PROBLEM TO SOLVE:
Every single entry should be printed exactly.

Plain-text document sources:
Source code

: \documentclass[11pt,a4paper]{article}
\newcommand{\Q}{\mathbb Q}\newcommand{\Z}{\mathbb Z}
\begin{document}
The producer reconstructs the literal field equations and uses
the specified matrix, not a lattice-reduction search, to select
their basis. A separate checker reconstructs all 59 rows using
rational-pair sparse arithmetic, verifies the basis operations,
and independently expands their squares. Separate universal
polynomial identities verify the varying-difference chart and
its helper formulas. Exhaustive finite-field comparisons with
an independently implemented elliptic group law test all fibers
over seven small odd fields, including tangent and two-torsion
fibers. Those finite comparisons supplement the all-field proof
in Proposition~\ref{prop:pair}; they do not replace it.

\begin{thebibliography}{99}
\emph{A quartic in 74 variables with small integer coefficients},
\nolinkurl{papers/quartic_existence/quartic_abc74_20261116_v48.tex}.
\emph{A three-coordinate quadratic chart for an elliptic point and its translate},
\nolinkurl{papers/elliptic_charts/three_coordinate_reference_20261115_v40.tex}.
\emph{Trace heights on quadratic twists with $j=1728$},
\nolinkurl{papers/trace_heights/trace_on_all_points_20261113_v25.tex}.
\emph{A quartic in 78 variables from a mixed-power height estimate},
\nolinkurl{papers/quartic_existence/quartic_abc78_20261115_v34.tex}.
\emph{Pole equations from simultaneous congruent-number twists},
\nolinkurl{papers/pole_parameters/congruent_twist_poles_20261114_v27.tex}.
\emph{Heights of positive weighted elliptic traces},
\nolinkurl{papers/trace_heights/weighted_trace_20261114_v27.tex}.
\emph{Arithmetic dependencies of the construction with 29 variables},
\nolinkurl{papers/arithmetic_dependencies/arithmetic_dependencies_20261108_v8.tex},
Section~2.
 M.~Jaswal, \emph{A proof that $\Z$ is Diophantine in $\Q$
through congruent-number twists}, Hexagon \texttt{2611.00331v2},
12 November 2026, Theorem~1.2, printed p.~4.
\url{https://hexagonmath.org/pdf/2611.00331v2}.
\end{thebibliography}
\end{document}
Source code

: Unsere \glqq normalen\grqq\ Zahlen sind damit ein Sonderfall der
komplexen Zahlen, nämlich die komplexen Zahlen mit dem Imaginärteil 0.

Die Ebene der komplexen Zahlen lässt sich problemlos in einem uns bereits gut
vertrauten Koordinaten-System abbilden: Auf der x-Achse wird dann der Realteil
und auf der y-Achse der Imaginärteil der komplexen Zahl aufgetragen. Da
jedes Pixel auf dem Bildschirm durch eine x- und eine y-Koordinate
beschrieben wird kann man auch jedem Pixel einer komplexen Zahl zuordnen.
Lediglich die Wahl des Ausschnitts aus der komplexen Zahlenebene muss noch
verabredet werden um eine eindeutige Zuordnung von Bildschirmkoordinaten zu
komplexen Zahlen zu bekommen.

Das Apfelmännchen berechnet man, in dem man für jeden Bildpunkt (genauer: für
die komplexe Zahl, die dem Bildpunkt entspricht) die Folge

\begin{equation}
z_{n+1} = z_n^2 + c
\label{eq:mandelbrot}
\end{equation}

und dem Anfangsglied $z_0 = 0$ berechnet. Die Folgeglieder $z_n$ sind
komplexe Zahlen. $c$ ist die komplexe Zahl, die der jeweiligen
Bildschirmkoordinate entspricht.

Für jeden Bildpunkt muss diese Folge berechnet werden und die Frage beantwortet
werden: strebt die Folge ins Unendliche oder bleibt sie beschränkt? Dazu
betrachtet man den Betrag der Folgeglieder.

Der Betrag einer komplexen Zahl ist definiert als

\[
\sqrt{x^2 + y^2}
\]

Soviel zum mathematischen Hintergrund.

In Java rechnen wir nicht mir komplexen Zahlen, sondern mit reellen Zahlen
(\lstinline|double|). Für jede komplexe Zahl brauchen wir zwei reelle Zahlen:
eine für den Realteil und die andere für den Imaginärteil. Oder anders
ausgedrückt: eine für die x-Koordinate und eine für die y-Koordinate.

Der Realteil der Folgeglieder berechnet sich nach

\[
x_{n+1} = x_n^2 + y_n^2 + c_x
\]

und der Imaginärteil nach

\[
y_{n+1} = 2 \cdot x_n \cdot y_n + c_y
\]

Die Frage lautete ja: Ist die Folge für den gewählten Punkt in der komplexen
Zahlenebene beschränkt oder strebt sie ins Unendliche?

ANSWER BOX:
Source code

: \documentclass[11pt,a4paper]{article}
\newcommand{\Q}{\mathbb Q}\newcommand{\Z}{\mathbb Z}
\begin{document}
The producer reconstructs the literal field equations and uses
the specified matrix, not a lattice-reduction search, to select
their basis. A separate checker reconstructs all 59 rows using
rational-pair sparse arithmetic, verifies the basis operations,
and independently expands their squares. Separate universal
polynomial identities verify the varying-difference chart and
its helper formulas. Exhaustive finite-field comparisons with
an independently implemented elliptic group law test all fibers
over seven small odd fields, including tangent and two-torsion
fibers. Those finite comparisons supplement the all-field proof
in Proposition~\ref{prop:pair}; they do not replace it.

\begin{thebibliography}{99}
\emph{A quartic in 74 variables with small integer coefficients},
\nolinkurl{papers/quartic_existence/quartic_abc74_20261116_v48.tex}.
\emph{A three-coordinate quadratic chart for an elliptic point and its translate},
\nolinkurl{papers/elliptic_charts/three_coordinate_reference_20261115_v40.tex}.
\emph{Trace heights on quadratic twists with $j=1728$},
\nolinkurl{papers/trace_heights/trace_on_all_points_20261113_v25.tex}.
\emph{A quartic in 78 variables from a mixed-power height estimate},
\nolinkurl{papers/quartic_existence/quartic_abc78_20261115_v34.tex}.
\emph{Pole equations from simultaneous congruent-number twists},
\nolinkurl{papers/pole_parameters/congruent_twist_poles_20261114_v27.tex}.
\emph{Heights of positive weighted elliptic traces},
\nolinkurl{papers/trace_heights/weighted_trace_20261114_v27.tex}.
\emph{Arithmetic dependencies of the construction with 29 variables},
\nolinkurl{papers/arithmetic_dependencies/arithmetic_dependencies_20261108_v8.tex},
Section~2.
 M.~Jaswal, \emph{A proof that $\Z$ is Diophantine in $\Q$
through congruent-number twists}, Hexagon \texttt{2611.00331v2},
12 November 2026, Theorem~1.2, printed p.~4.
\url{https://hexagonmath.org/pdf/2611.00331v2}.
\end{thebibliography}
\end{document}
Source code

: Unsere \glqq normalen\grqq\ Zahlen sind damit ein Sonderfall der
komplexen Zahlen, nämlich die komplexen Zahlen mit dem Imaginärteil 0.

Die Ebene der komplexen Zahlen lässt sich problemlos in einem uns bereits gut
vertrauten Koordinaten-System abbilden: Auf der x-Achse wird dann der Realteil
und auf der y-Achse der Imaginärteil der komplexen Zahl aufgetragen. Da
jedes Pixel auf dem Bildschirm durch eine x- und eine y-Koordinate
beschrieben wird kann man auch jedem Pixel einer komplexen Zahl zuordnen.
Lediglich die Wahl des Ausschnitts aus der komplexen Zahlenebene muss noch
verabredet werden um eine eindeutige Zuordnung von Bildschirmkoordinaten zu
komplexen Zahlen zu bekommen.

Das Apfelmännchen berechnet man, in dem man für jeden Bildpunkt (genauer: für
die komplexe Zahl, die dem Bildpunkt entspricht) die Folge

\begin{equation}
z_{n+1} = z_n^2 + c
\label{eq:mandelbrot}
\end{equation}

und dem Anfangsglied $z_0 = 0$ berechnet. Die Folgeglieder $z_n$ sind
komplexe Zahlen. $c$ ist die komplexe Zahl, die der jeweiligen
Bildschirmkoordinate entspricht.

Für jeden Bildpunkt muss diese Folge berechnet werden und die Frage beantwortet
werden: strebt die Folge ins Unendliche oder bleibt sie beschränkt? Dazu
betrachtet man den Betrag der Folgeglieder.

Der Betrag einer komplexen Zahl ist definiert als

\[
\sqrt{x^2 + y^2}
\]

Soviel zum mathematischen Hintergrund.

In Java rechnen wir nicht mir komplexen Zahlen, sondern mit reellen Zahlen
(\lstinline|double|). Für jede komplexe Zahl brauchen wir zwei reelle Zahlen:
eine für den Realteil und die andere für den Imaginärteil. Oder anders
ausgedrückt: eine für die x-Koordinate und eine für die y-Koordinate.

Der Realteil der Folgeglieder berechnet sich nach

\[
x_{n+1} = x_n^2 + y_n^2 + c_x
\]

und der Imaginärteil nach

\[
y_{n+1} = 2 \cdot x_n \cdot y_n + c_y
\]

Die Frage lautete ja: Ist die Folge für den gewählten Punkt in der komplexen
Zahlenebene beschränkt oder strebt sie ins Unendliche?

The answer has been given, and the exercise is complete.